The aim is to deliver end 2018 a first version of the VRE facilitating the SeaDataCloud product group working on generating the SeaDataNet Temperature and Salinity Climatology. Many parallel actions have been started since the kick-off of the technical development phase in January 2018. The VRE team will work in 4-monthly development cycles ending in a code sprint and demonstration of an actual product. The first development cycle is focused on the VRE foundation and has begun by identifying the main components needed to create a first “VRE product”, e.g.: a design of the VRE GUI, using a service running in a Docker container to access a user dataset, and visualising an output dataset. All developments are made within the EUDAT cloud infrastructure. The SeaDataCloud data product working group will be closely involved in the development by communicating their requirements, and by test and feedback loops.

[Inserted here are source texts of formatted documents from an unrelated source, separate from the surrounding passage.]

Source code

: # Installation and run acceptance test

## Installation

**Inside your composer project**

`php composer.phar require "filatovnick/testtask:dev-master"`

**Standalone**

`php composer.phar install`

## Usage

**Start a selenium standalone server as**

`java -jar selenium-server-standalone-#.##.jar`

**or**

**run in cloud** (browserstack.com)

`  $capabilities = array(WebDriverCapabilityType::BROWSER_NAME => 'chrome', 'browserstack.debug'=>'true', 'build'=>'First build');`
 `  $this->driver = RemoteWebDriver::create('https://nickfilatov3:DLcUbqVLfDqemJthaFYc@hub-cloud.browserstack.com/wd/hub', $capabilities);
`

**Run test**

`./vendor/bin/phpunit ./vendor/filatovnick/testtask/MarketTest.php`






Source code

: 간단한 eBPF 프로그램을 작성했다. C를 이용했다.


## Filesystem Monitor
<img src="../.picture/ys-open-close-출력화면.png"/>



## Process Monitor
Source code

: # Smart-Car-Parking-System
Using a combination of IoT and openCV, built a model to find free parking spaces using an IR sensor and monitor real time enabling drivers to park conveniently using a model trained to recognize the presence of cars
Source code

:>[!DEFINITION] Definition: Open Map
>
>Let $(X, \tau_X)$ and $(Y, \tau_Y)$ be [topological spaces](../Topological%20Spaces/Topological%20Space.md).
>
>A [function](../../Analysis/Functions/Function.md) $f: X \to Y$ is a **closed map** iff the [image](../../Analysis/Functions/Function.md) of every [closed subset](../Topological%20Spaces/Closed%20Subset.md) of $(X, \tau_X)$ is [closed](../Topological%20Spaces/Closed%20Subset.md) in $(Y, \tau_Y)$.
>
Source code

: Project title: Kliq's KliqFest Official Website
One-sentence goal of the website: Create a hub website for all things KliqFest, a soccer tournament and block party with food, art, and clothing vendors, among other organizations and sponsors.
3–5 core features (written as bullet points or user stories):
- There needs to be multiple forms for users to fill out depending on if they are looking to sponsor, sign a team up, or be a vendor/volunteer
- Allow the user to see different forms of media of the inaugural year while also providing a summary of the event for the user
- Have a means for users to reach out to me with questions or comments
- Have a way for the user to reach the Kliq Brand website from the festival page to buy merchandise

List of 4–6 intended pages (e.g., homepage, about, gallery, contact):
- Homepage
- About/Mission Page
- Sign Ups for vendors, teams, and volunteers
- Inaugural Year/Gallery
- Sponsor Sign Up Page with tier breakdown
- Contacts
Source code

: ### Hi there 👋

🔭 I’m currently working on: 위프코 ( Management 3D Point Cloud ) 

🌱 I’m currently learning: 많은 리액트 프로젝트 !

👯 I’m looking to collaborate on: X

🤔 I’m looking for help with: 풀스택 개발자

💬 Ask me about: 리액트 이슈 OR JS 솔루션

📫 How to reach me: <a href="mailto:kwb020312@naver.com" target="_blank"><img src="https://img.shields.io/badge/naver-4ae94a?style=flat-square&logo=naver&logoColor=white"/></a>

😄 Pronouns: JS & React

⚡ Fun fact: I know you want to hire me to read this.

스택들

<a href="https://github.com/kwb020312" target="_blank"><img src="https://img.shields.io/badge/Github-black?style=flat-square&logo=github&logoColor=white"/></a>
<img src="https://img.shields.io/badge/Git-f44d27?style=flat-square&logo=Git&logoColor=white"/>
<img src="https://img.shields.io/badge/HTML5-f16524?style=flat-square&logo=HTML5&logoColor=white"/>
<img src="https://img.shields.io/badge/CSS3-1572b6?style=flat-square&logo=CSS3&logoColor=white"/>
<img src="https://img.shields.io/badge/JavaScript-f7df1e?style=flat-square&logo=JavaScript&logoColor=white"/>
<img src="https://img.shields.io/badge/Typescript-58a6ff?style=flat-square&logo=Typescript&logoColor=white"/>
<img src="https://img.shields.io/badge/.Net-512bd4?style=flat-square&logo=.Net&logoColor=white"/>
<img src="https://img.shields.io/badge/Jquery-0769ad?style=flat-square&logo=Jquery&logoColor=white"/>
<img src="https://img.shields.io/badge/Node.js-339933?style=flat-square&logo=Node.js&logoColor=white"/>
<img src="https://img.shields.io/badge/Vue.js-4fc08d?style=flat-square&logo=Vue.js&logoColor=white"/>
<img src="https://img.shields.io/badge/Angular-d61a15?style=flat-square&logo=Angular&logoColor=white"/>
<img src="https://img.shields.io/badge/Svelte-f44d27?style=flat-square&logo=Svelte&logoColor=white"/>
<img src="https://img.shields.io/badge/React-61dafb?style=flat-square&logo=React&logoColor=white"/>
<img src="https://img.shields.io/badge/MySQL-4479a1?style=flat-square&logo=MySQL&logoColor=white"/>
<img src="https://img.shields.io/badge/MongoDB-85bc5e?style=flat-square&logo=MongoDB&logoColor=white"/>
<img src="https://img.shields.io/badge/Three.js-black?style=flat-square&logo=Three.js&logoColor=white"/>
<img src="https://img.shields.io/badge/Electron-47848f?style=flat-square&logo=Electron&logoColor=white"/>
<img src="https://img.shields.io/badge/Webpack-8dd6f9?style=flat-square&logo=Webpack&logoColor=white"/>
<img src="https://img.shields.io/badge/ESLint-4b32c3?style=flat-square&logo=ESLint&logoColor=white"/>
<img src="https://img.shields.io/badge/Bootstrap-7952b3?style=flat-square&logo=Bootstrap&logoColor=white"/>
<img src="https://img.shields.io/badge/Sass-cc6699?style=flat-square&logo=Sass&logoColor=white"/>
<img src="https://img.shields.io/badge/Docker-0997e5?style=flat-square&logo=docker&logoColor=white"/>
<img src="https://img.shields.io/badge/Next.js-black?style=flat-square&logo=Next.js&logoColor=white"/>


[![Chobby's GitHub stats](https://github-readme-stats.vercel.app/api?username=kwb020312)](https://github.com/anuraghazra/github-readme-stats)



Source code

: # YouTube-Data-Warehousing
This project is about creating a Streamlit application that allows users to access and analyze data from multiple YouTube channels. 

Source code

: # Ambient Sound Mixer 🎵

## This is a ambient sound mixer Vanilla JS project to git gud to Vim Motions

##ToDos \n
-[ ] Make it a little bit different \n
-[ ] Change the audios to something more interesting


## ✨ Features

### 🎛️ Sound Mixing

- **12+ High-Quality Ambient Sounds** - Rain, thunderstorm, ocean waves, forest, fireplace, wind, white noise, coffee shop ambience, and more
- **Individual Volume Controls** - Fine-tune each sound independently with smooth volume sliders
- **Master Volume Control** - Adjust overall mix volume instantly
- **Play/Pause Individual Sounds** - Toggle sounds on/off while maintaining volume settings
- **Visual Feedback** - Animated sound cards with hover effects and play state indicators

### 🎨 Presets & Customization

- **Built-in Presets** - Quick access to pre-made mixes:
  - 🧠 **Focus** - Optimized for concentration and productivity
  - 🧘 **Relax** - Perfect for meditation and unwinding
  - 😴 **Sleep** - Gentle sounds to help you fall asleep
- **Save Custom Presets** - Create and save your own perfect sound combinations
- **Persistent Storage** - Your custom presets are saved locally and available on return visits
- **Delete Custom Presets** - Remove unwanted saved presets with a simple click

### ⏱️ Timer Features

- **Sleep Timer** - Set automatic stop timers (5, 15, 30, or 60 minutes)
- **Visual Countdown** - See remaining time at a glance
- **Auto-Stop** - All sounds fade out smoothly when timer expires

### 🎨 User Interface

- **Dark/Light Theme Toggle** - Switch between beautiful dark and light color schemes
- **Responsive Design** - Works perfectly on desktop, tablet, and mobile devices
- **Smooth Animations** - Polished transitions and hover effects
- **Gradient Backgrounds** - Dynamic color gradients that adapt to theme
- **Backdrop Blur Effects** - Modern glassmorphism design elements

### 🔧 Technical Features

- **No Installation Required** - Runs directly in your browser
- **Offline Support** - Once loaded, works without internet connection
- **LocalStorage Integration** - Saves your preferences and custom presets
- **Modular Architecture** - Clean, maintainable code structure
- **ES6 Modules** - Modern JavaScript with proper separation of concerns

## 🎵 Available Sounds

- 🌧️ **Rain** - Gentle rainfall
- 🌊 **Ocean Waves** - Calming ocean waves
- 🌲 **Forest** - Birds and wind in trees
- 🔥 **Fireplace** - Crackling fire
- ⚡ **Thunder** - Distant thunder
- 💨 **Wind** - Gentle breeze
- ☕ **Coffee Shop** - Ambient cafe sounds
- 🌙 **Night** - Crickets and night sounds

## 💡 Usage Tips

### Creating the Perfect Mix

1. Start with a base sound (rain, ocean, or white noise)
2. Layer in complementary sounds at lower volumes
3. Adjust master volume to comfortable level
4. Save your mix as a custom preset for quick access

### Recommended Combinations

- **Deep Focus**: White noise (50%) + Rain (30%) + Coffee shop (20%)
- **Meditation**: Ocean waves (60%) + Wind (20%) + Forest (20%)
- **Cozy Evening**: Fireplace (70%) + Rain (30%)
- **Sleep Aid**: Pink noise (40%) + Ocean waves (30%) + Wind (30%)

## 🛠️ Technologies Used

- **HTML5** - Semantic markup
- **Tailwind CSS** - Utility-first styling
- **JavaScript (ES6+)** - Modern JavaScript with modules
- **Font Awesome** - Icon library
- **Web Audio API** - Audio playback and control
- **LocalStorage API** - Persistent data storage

Use case: how can SeaDataNet output (CDI + ODV) be transformed into INSPIRE compliant datasets for supporting MSFD implementation

SeaDataCloud strives for full INSPIRE compliance and has planned deployment of central transformation services for converting SeaDataNet data sets (CDI and ODV / NetCDF formats) to relevant INSPIRE application schemas, depending on types of data. Therefore the feasibility of transforming SeaDataNet formats into INSPIRE data standards has been positively analysed by BODC and SYKE, following the INSPIRE data implementation rules.

The INSPIRE Directive aims to create a European Union (EU) spatial data infrastructure to enable the sharing of environmental spatial information among public sector organisations and better facilitate public access to this data across Europe. Implementation of the INSPIRE Directive is based on harmonised common data models and standardised ways to share the data. Of primary concern for SeaDataCloud are the INSPIRE Themes ‘Environmental Monitoring Facilities (EF)’ and ‘Oceanographic Features (OF)’, which have both been defined based upon the OGC Observations & Measurements (O&M) model. In addition to the EF and OF data specifications, a SeaDataCloud technical guideline document has been composed detailing the requirements for the sharing of observations and measurements data.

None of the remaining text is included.